Educational Getaway: Virginia’s Historic Homes and Vineyards

February 25, 2009
by Sarah Amandolare
Virginia played a central role in the Civil War and boasts some of the oldest and most prestigious wineries in the United States—the perfect combination of student-worthy and parent-friendly attractions. Use the resources in this guide to learn about the many elements that make Virginia a worthwhile diversion, including Thomas Jefferson’s architecture, James Barbour’s knack for viticulture, and the patchwork of battlefields and cemeteries that mark the landscape of this southern state.

Virginia in the Civil War

Considering the amount of Civil War lore associated with Virginia, at just shy of 40,000 square miles the state’s physical size pales in comparison. But for what Virginia lacks in land it makes up for with guts and gusto, and many extensive battles were fought within state lines. To make your trip manageable, narrow down the must-sees beforehand, such as Manassas National Battlefield, site of two major clashes between the North and South. FindingDulcinea’s Civil War States feature details the battle, discusses Civil War attractions in the capital city of Richmond, and elaborates on famous Virginia cemeteries with Civil War ties.

Jefferson’s Monticello

Thomas Jefferson is known for many things, such as drafting the Declaration of Independence, and orchestrating the Louisiana Purchase. But the third president of the United States also had a taste for architecture and design. As a minister to France during President George Washington’s administration, Jefferson traveled to Paris and was immediately drawn to the domes and “arched windows and columns” associated with the Palladian style, according to the Away Network. Back in Charlottesville, Va., Jefferson began incorporating the French styles into his home, Monticello. “Architecture is my delight, and putting up, and pulling down, one of my favorite amusements,” he wrote.

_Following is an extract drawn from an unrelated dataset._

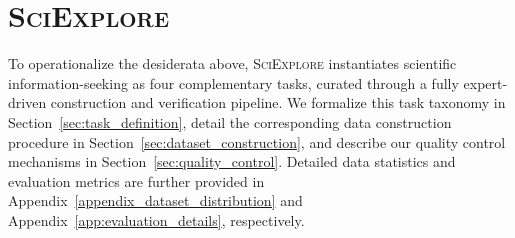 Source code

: \section{\textsc{SciExplore}}

To operationalize the desiderata above, \textsc{SciExplore} instantiates scientific information-seeking as four complementary tasks, curated through a fully expert-driven construction and verification pipeline. We formalize this task taxonomy in Section~\ref{sec:task_definition}, detail the corresponding data construction procedure in Section~\ref{sec:dataset_construction}, and describe our quality control mechanisms in Section~\ref{sec:quality_control}. Detailed data statistics and evaluation metrics are further provided in Appendix~\ref{appendix_dataset_distribution} and Appendix~\ref{app:evaluation_details}, respectively.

Jefferson was also an avid letter-writer, and kept meticulous records of the weather, according to MSN Travel. His love of “gadgets, home improvement and gardening” bordered on obsessive, and after a trip to France he brought back with him dozens of crates filled with decorative items and books. All told, Jefferson spent 40 years renovating the Monticello you see today.

Virginia Wine

American wineries owe a debt of gratitude to Thomas Jefferson, who once said, “We could, in the United States, make as great a variety of wines as are made in Europe, not exactly of the same kinds, but doubtless as good,” according to Travel Channel. Today, despite Jefferson’s failure to harvest European grapes in Charlottesville, “more than 30 of the state’s wineries can be found within a 40-mile radius” of the town. Stop by Jefferson Vineyards, which is situated exactly where he first attempted to plant his vines, and travel along the Monticello Wine Trail to Barboursville Vineyards, home to 19th century governor James Barbour.

Virginia wineries are known not only for quality, but also for their laid-back atmosphere that is anything but snobbish. Virginia wineries still fly a bit below the radar of the wine-traveling masses, which makes it easier to plan a low-cost winter or early spring visit.